Resulta gratuito y nuevamente frívolo transferir a las religiones la responsabilidad de la parte dolorosa de las conductas humanas, pero es confundir al enemigo. No es la Iglesia Católica, ni son las Iglesias Evangélicas las culpables de que haya hombres que no respeten la dignidad, ni la delicadeza, ni la castidad de las mujeres. Pareciera que es al revés. Y si del comportamiento brutal de algunos hombres que no creen en la validez de las virtudes surge una vida, no parece haber fundamento humanista suficiente para considerar que el castigo al padre sea matar al hijo. Claro que la madre lo pasa más mal. De eso no cabe duda. Pero esa falta de simetría en las relaciones entre hombres y mujeres es la expresión extrema de una condición que forma parte de la realidad humana, contra la cual hay que luchar en todas las instituciones para atenuarla en lo que sea posible, pero que no se resuelve sino proclamando una y otra vez que la unión del hombre y la mujer debe ser la imagen sensible del amor.

Pero esto no se da gratis. ¿Cuánto se gasta en formación de valores actualmente? ¿Cuántas veces se declara solemnemente que el sexo sin amor y sin responsabilidades es una forma errada de entender la afectividad humana? ¿En qué parte de las propuestas del Estado a los jóvenes va la oferta de enseñarles disciplina sexual?

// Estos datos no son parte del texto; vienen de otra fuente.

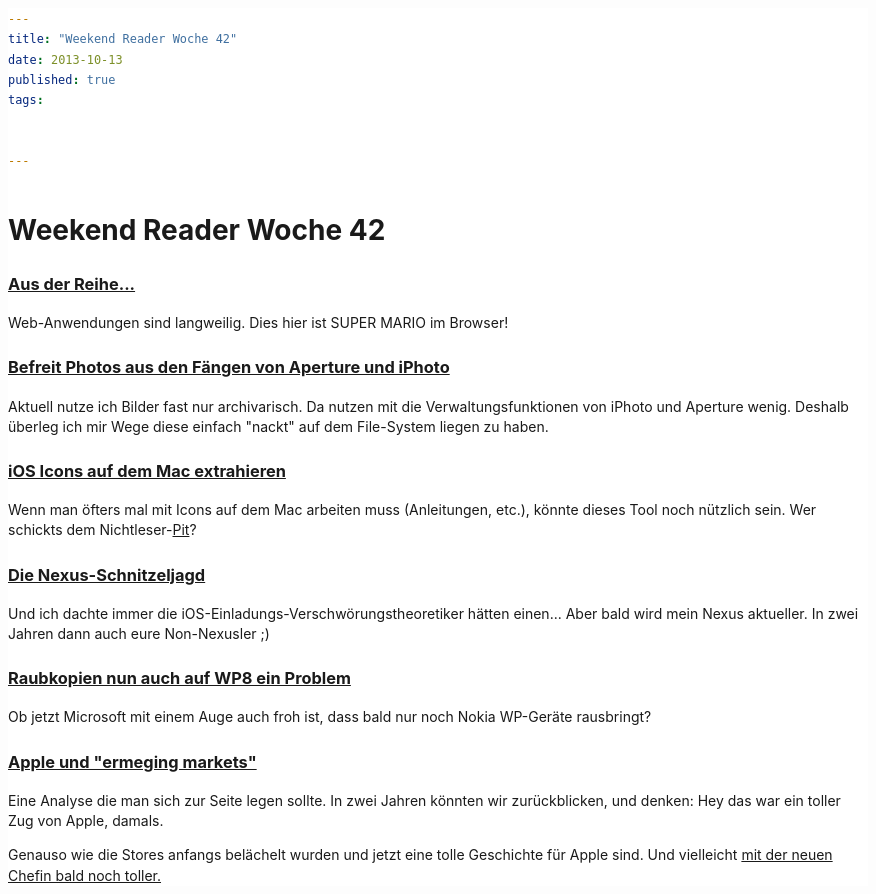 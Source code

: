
 ```yaml
---
title: "Weekend Reader Woche 42"
date: 2013-10-13
published: true
tags: 


---
```



# Weekend Reader Woche 42

### [Aus der Reihe...](http://thenextweb.com/shareables/2013/10/15/super-mario-bros-now-playable-web-browser/)

Web-Anwendungen sind langweilig. Dies hier ist SUPER MARIO im Browser!

### [Befreit Photos aus den Fängen von Aperture und iPhoto](https://code.google.com/p/phoshare/)

Aktuell nutze ich Bilder fast nur archivarisch. Da nutzen mit die Verwaltungsfunktionen von iPhoto und Aperture wenig. Deshalb überleg ich mir Wege diese einfach "nackt" auf dem File-System liegen zu haben. 

### [iOS Icons auf dem Mac extrahieren](http://www.pragmaticcode.com/crunch/)

Wenn man öfters mal mit Icons auf dem Mac arbeiten muss (Anleitungen, etc.), könnte dieses Tool noch nützlich sein. Wer schickts dem Nichtleser-[Pit](http://twitter.com/pithostettler)?

### [Die Nexus-Schnitzeljagd](http://stadt-bremerhaven.de/die-interessante-welt-der-nexus-geruechte-schokoriegel-zahlenspiele-und-was-haben-die-illuminaten-damit-zu-tun/)

Und ich dachte immer die iOS-Einladungs-Verschwörungstheoretiker hätten einen... Aber bald wird mein Nexus aktueller. In zwei Jahren dann auch eure Non-Nexusler ;)

### [Raubkopien nun auch auf WP8 ein Problem](http://stadt-bremerhaven.de/luecke-in-samsung-app-ermoeglicht-windows-phone-8-app-raubkopien/)

Ob jetzt Microsoft mit einem Auge auch froh ist, dass bald nur noch Nokia WP-Geräte rausbringt?

### [Apple und "ermeging markets"](http://daringfireball.net/2013/10/apple_and_china)

Eine Analyse die man sich zur Seite legen sollte. In zwei Jahren könnten wir zurückblicken, und denken: Hey das war ein toller Zug von Apple, damals. 

Genauso wie die Stores anfangs belächelt wurden und jetzt eine tolle Geschichte für Apple sind. Und vielleicht [mit der neuen Chefin bald noch toller.](http://www.macprime.ch/news/article/details-zu-apples-neuer-retail-chefin?rss=full)
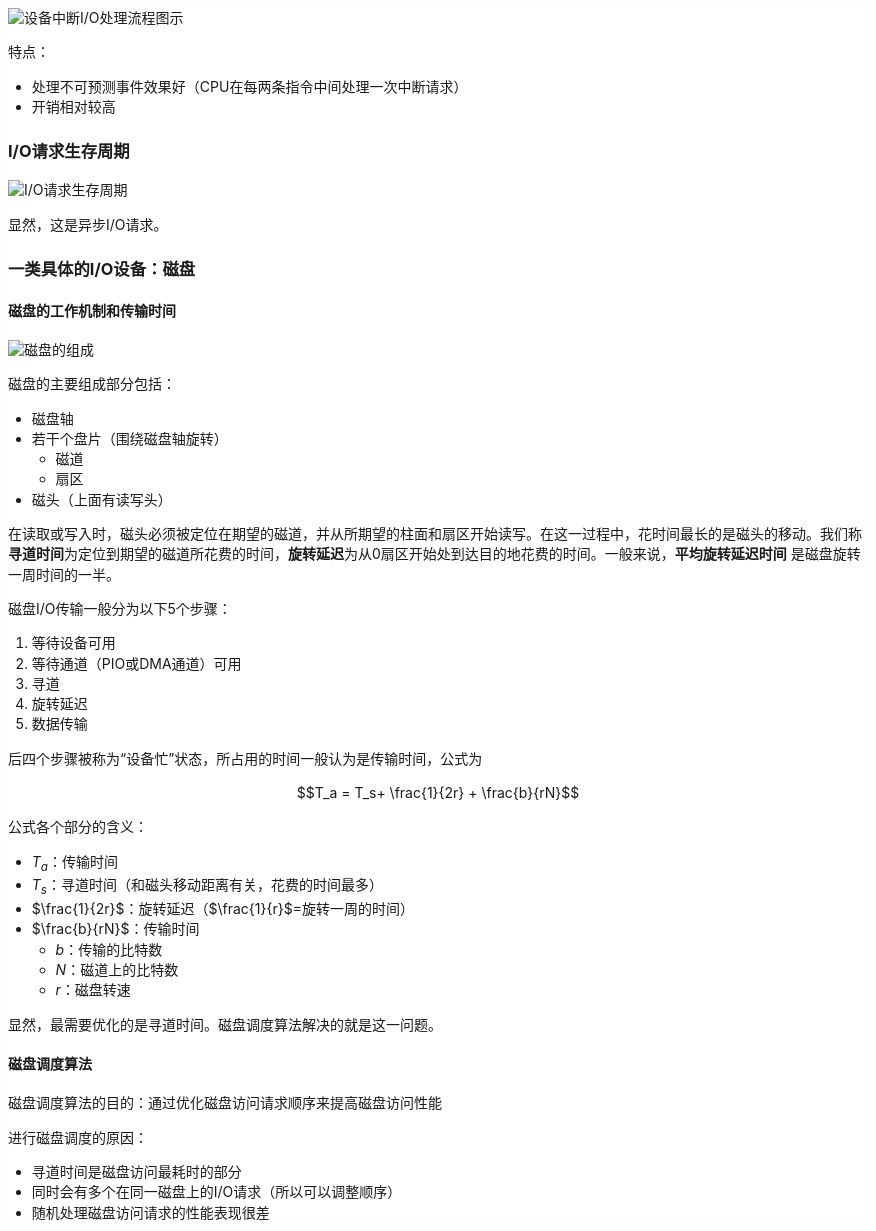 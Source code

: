 ![设备中断I/O处理流程图示](device-interrupt-io.png)

特点：
* 处理不可预测事件效果好（CPU在每两条指令中间处理一次中断请求）
* 开销相对较高

### I/O请求生存周期

![I/O请求生存周期](io-request-life-cycle.png)

显然，这是异步I/O请求。

### 一类具体的I/O设备：磁盘
#### 磁盘的工作机制和传输时间

![磁盘的组成](disk-structure.png)

磁盘的主要组成部分包括：
* 磁盘轴
* 若干个盘片（围绕磁盘轴旋转）
  * 磁道
  * 扇区
* 磁头（上面有读写头）

在读取或写入时，磁头必须被定位在期望的磁道，并从所期望的柱面和扇区开始读写。在这一过程中，花时间最长的是磁头的移动。我们称**寻道时间**为定位到期望的磁道所花费的时间，**旋转延迟**为从0扇区开始处到达目的地花费的时间。一般来说，**平均旋转延迟时间** 是磁盘旋转一周时间的一半。

磁盘I/O传输一般分为以下5个步骤：
1. 等待设备可用
2. 等待通道（PIO或DMA通道）可用
3. 寻道
4. 旋转延迟
5. 数据传输

后四个步骤被称为“设备忙”状态，所占用的时间一般认为是传输时间，公式为

$$T_a = T_s+ \frac{1}{2r} + \frac{b}{rN}$$

公式各个部分的含义：
* $T_a$：传输时间
* $T_s$：寻道时间（和磁头移动距离有关，花费的时间最多）
* $\frac{1}{2r}$：旋转延迟（$\frac{1}{r}$=旋转一周的时间）
* $\frac{b}{rN}$：传输时间
  * $b$：传输的比特数
  * $N$：磁道上的比特数
  * $r$：磁盘转速

显然，最需要优化的是寻道时间。磁盘调度算法解决的就是这一问题。

#### 磁盘调度算法
磁盘调度算法的目的：通过优化磁盘访问请求顺序来提高磁盘访问性能

进行磁盘调度的原因：
* 寻道时间是磁盘访问最耗时的部分
* 同时会有多个在同一磁盘上的I/O请求（所以可以调整顺序）
* 随机处理磁盘访问请求的性能表现很差
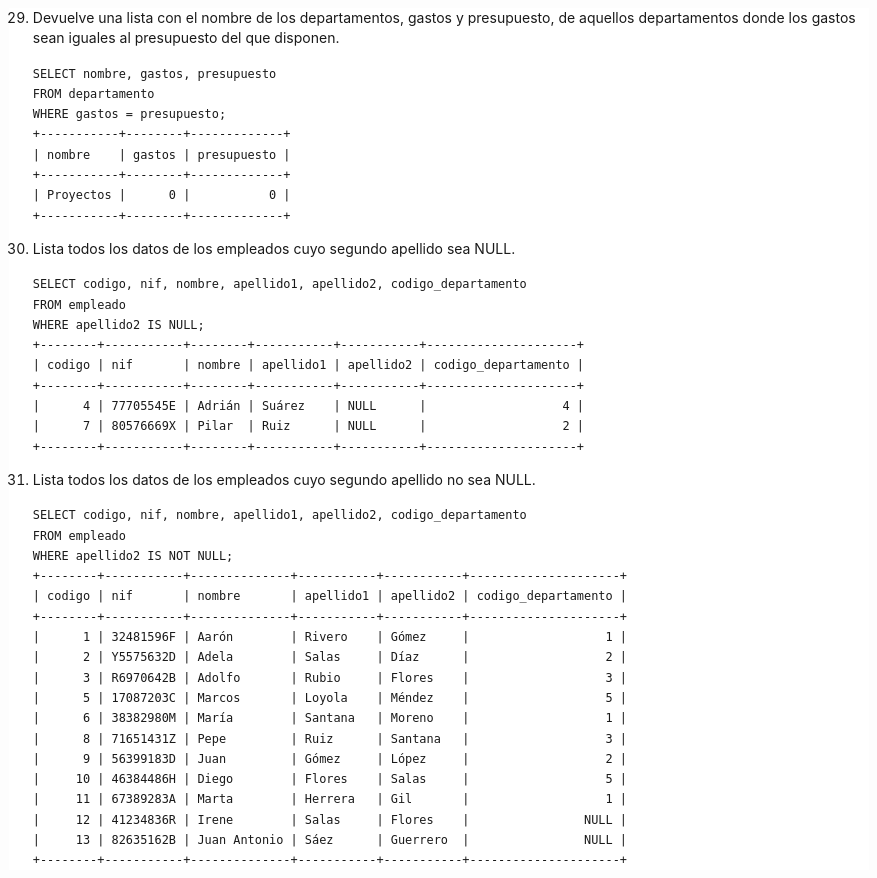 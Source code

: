     

29. Devuelve una lista con el nombre de los departamentos, gastos y presupuesto, de aquellos departamentos donde los gastos sean iguales al presupuesto del que disponen.

    ```mysql
    SELECT nombre, gastos, presupuesto
    FROM departamento
    WHERE gastos = presupuesto;
    +-----------+--------+-------------+
    | nombre    | gastos | presupuesto |
    +-----------+--------+-------------+
    | Proyectos |      0 |           0 |
    +-----------+--------+-------------+
    ```

    

30. Lista todos los datos de los empleados cuyo segundo apellido sea NULL.

    ```mysql
    SELECT codigo, nif, nombre, apellido1, apellido2, codigo_departamento 
    FROM empleado
    WHERE apellido2 IS NULL;
    +--------+-----------+--------+-----------+-----------+---------------------+
    | codigo | nif       | nombre | apellido1 | apellido2 | codigo_departamento |
    +--------+-----------+--------+-----------+-----------+---------------------+
    |      4 | 77705545E | Adrián | Suárez    | NULL      |                   4 |
    |      7 | 80576669X | Pilar  | Ruiz      | NULL      |                   2 |
    +--------+-----------+--------+-----------+-----------+---------------------+
    ```

    

31. Lista todos los datos de los empleados cuyo segundo apellido no sea NULL.

    ```mysql
    SELECT codigo, nif, nombre, apellido1, apellido2, codigo_departamento
    FROM empleado
    WHERE apellido2 IS NOT NULL;
    +--------+-----------+--------------+-----------+-----------+---------------------+
    | codigo | nif       | nombre       | apellido1 | apellido2 | codigo_departamento |
    +--------+-----------+--------------+-----------+-----------+---------------------+
    |      1 | 32481596F | Aarón        | Rivero    | Gómez     |                   1 |
    |      2 | Y5575632D | Adela        | Salas     | Díaz      |                   2 |
    |      3 | R6970642B | Adolfo       | Rubio     | Flores    |                   3 |
    |      5 | 17087203C | Marcos       | Loyola    | Méndez    |                   5 |
    |      6 | 38382980M | María        | Santana   | Moreno    |                   1 |
    |      8 | 71651431Z | Pepe         | Ruiz      | Santana   |                   3 |
    |      9 | 56399183D | Juan         | Gómez     | López     |                   2 |
    |     10 | 46384486H | Diego        | Flores    | Salas     |                   5 |
    |     11 | 67389283A | Marta        | Herrera   | Gil       |                   1 |
    |     12 | 41234836R | Irene        | Salas     | Flores    |                NULL |
    |     13 | 82635162B | Juan Antonio | Sáez      | Guerrero  |                NULL |
    +--------+-----------+--------------+-----------+-----------+---------------------+
    ```
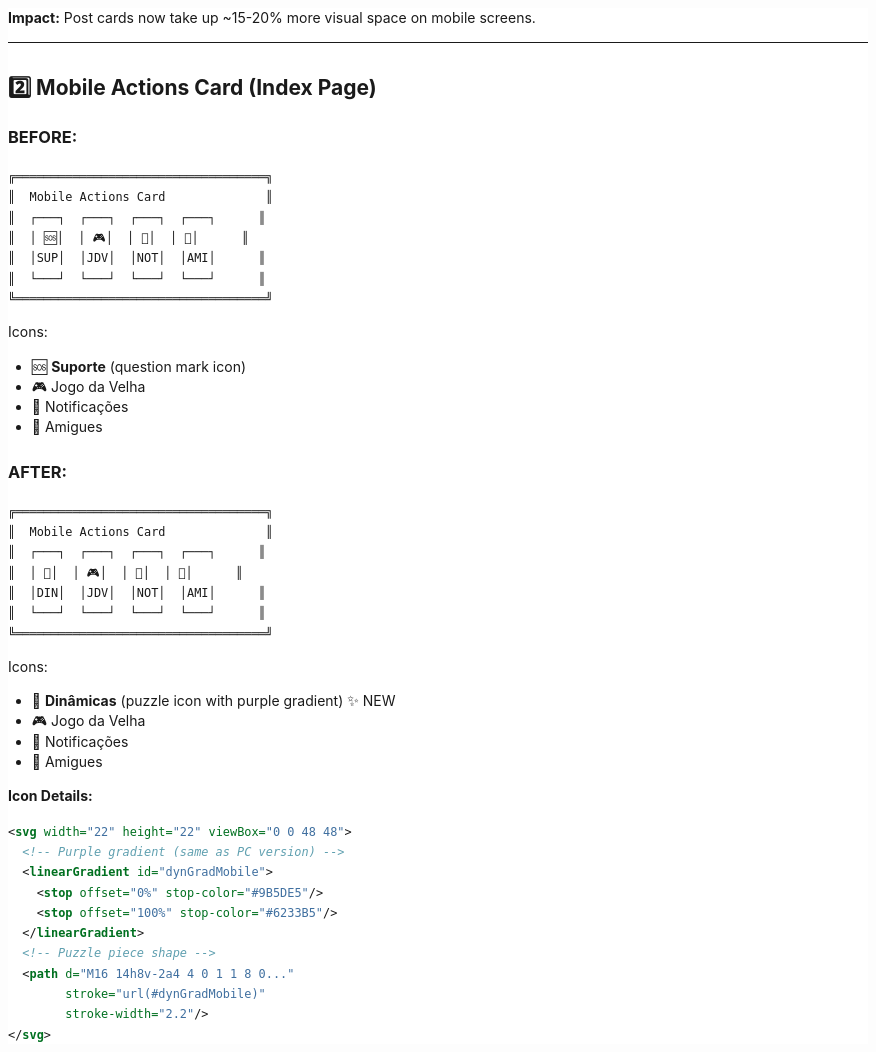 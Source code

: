 **Impact:** Post cards now take up ~15-20% more visual space on mobile screens.

---

## 2️⃣ Mobile Actions Card (Index Page)

### BEFORE:
```
╔═══════════════════════════════════╗
║  Mobile Actions Card              ║
║  ┌───┐  ┌───┐  ┌───┐  ┌───┐      ║
║  │ 🆘│  │ 🎮│  │ 🔔│  │ 👥│      ║
║  │SUP│  │JDV│  │NOT│  │AMI│      ║
║  └───┘  └───┘  └───┘  └───┘      ║
╚═══════════════════════════════════╝
```
Icons:
- 🆘 **Suporte** (question mark icon)
- 🎮 Jogo da Velha
- 🔔 Notificações  
- 👥 Amigues

### AFTER:
```
╔═══════════════════════════════════╗
║  Mobile Actions Card              ║
║  ┌───┐  ┌───┐  ┌───┐  ┌───┐      ║
║  │ 🧩│  │ 🎮│  │ 🔔│  │ 👥│      ║
║  │DIN│  │JDV│  │NOT│  │AMI│      ║
║  └───┘  └───┘  └───┘  └───┘      ║
╚═══════════════════════════════════╝
```
Icons:
- 🧩 **Dinâmicas** (puzzle icon with purple gradient) ✨ NEW
- 🎮 Jogo da Velha
- 🔔 Notificações  
- 👥 Amigues

**Icon Details:**
```svg
<svg width="22" height="22" viewBox="0 0 48 48">
  <!-- Purple gradient (same as PC version) -->
  <linearGradient id="dynGradMobile">
    <stop offset="0%" stop-color="#9B5DE5"/>
    <stop offset="100%" stop-color="#6233B5"/>
  </linearGradient>
  <!-- Puzzle piece shape -->
  <path d="M16 14h8v-2a4 4 0 1 1 8 0..." 
        stroke="url(#dynGradMobile)" 
        stroke-width="2.2"/>
</svg>
```
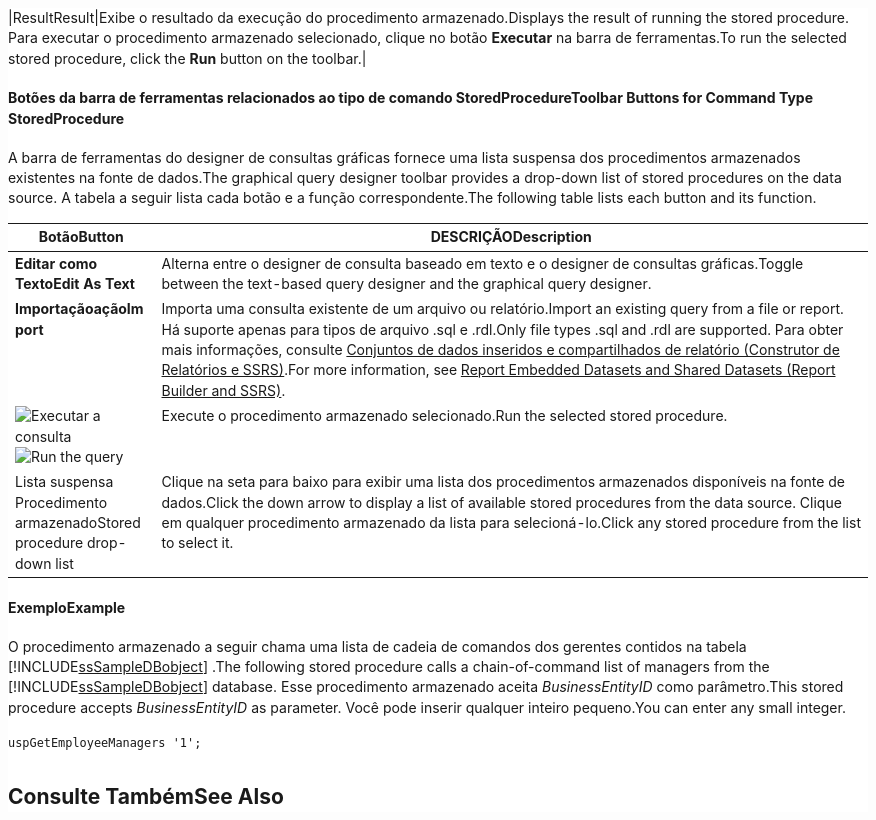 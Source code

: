 |<span data-ttu-id="2e37b-224">Result</span><span class="sxs-lookup"><span data-stu-id="2e37b-224">Result</span></span>|<span data-ttu-id="2e37b-225">Exibe o resultado da execução do procedimento armazenado.</span><span class="sxs-lookup"><span data-stu-id="2e37b-225">Displays the result of running the stored procedure.</span></span> <span data-ttu-id="2e37b-226">Para executar o procedimento armazenado selecionado, clique no botão **Executar** na barra de ferramentas.</span><span class="sxs-lookup"><span data-stu-id="2e37b-226">To run the selected stored procedure, click the **Run** button on the toolbar.</span></span>|

#### <a name="toolbar-buttons-for-command-type-storedprocedure"></a><span data-ttu-id="2e37b-227">Botões da barra de ferramentas relacionados ao tipo de comando StoredProcedure</span><span class="sxs-lookup"><span data-stu-id="2e37b-227">Toolbar Buttons for Command Type StoredProcedure</span></span>
 <span data-ttu-id="2e37b-228">A barra de ferramentas do designer de consultas gráficas fornece uma lista suspensa dos procedimentos armazenados existentes na fonte de dados.</span><span class="sxs-lookup"><span data-stu-id="2e37b-228">The graphical query designer toolbar provides a drop-down list of stored procedures on the data source.</span></span> <span data-ttu-id="2e37b-229">A tabela a seguir lista cada botão e a função correspondente.</span><span class="sxs-lookup"><span data-stu-id="2e37b-229">The following table lists each button and its function.</span></span>

|<span data-ttu-id="2e37b-230">Botão</span><span class="sxs-lookup"><span data-stu-id="2e37b-230">Button</span></span>|<span data-ttu-id="2e37b-231">DESCRIÇÃO</span><span class="sxs-lookup"><span data-stu-id="2e37b-231">Description</span></span>|
|------------|-----------------|
|<span data-ttu-id="2e37b-232">**Editar como Texto**</span><span class="sxs-lookup"><span data-stu-id="2e37b-232">**Edit As Text**</span></span>|<span data-ttu-id="2e37b-233">Alterna entre o designer de consulta baseado em texto e o designer de consultas gráficas.</span><span class="sxs-lookup"><span data-stu-id="2e37b-233">Toggle between the text-based query designer and the graphical query designer.</span></span>|
|<span data-ttu-id="2e37b-234">**Importaçãoação**</span><span class="sxs-lookup"><span data-stu-id="2e37b-234">**Import**</span></span>|<span data-ttu-id="2e37b-235">Importa uma consulta existente de um arquivo ou relatório.</span><span class="sxs-lookup"><span data-stu-id="2e37b-235">Import an existing query from a file or report.</span></span> <span data-ttu-id="2e37b-236">Há suporte apenas para tipos de arquivo .sql e .rdl.</span><span class="sxs-lookup"><span data-stu-id="2e37b-236">Only file types .sql and .rdl are supported.</span></span> <span data-ttu-id="2e37b-237">Para obter mais informações, consulte [Conjuntos de dados inseridos e compartilhados de relatório &#40;Construtor de Relatórios e SSRS&#41;](report-embedded-datasets-and-shared-datasets-report-builder-and-ssrs.md).</span><span class="sxs-lookup"><span data-stu-id="2e37b-237">For more information, see [Report Embedded Datasets and Shared Datasets &#40;Report Builder and SSRS&#41;](report-embedded-datasets-and-shared-datasets-report-builder-and-ssrs.md).</span></span>|
|<span data-ttu-id="2e37b-238">![Executar a consulta](../../analysis-services/media/rsqdicon-run.gif "Executar a consulta")</span><span class="sxs-lookup"><span data-stu-id="2e37b-238">![Run the query](../../analysis-services/media/rsqdicon-run.gif "Run the query")</span></span>|<span data-ttu-id="2e37b-239">Execute o procedimento armazenado selecionado.</span><span class="sxs-lookup"><span data-stu-id="2e37b-239">Run the selected stored procedure.</span></span>|
|<span data-ttu-id="2e37b-240">Lista suspensa Procedimento armazenado</span><span class="sxs-lookup"><span data-stu-id="2e37b-240">Stored procedure drop-down list</span></span>|<span data-ttu-id="2e37b-241">Clique na seta para baixo para exibir uma lista dos procedimentos armazenados disponíveis na fonte de dados.</span><span class="sxs-lookup"><span data-stu-id="2e37b-241">Click the down arrow to display a list of available stored procedures from the data source.</span></span> <span data-ttu-id="2e37b-242">Clique em qualquer procedimento armazenado da lista para selecioná-lo.</span><span class="sxs-lookup"><span data-stu-id="2e37b-242">Click any stored procedure from the list to select it.</span></span>|

#### <a name="example"></a><span data-ttu-id="2e37b-243">Exemplo</span><span class="sxs-lookup"><span data-stu-id="2e37b-243">Example</span></span>
 <span data-ttu-id="2e37b-244">O procedimento armazenado a seguir chama uma lista de cadeia de comandos dos gerentes contidos na tabela [!INCLUDE[ssSampleDBobject](../../../includes/sssampledbobject-md.md)] .</span><span class="sxs-lookup"><span data-stu-id="2e37b-244">The following stored procedure calls a chain-of-command list of managers from the [!INCLUDE[ssSampleDBobject](../../../includes/sssampledbobject-md.md)] database.</span></span> <span data-ttu-id="2e37b-245">Esse procedimento armazenado aceita *BusinessEntityID* como parâmetro.</span><span class="sxs-lookup"><span data-stu-id="2e37b-245">This stored procedure accepts *BusinessEntityID* as parameter.</span></span> <span data-ttu-id="2e37b-246">Você pode inserir qualquer inteiro pequeno.</span><span class="sxs-lookup"><span data-stu-id="2e37b-246">You can enter any small integer.</span></span>

 `uspGetEmployeeManagers '1';`

## <a name="see-also"></a><span data-ttu-id="2e37b-247">Consulte Também</span><span class="sxs-lookup"><span data-stu-id="2e37b-247">See Also</span></span>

Creemos que la tragedia de la que hoy el país es testigo debe, como en otras similares, invitarnos a reflexionar y discutir, pero en serio, acerca de la naturaleza humana, de la forma en que se debe vivir la sexualidad, y de sus complejidades. Pero también nos debe llamar con más fuerza aún a defender la vida, de toda vida humana. No sabemos si el hijo del acto que unánimemente repudiamos, puede llegar a ser el jurista que diseñe instrumentos eficaces para defender otras potenciales víctimas de actos similares. Si lo matamos ahora, no lo sabremos nunca.



Consejo Diocesano de Laicos.
Diócesis de Rancagua



Rancagua, 22 de julio de 2013.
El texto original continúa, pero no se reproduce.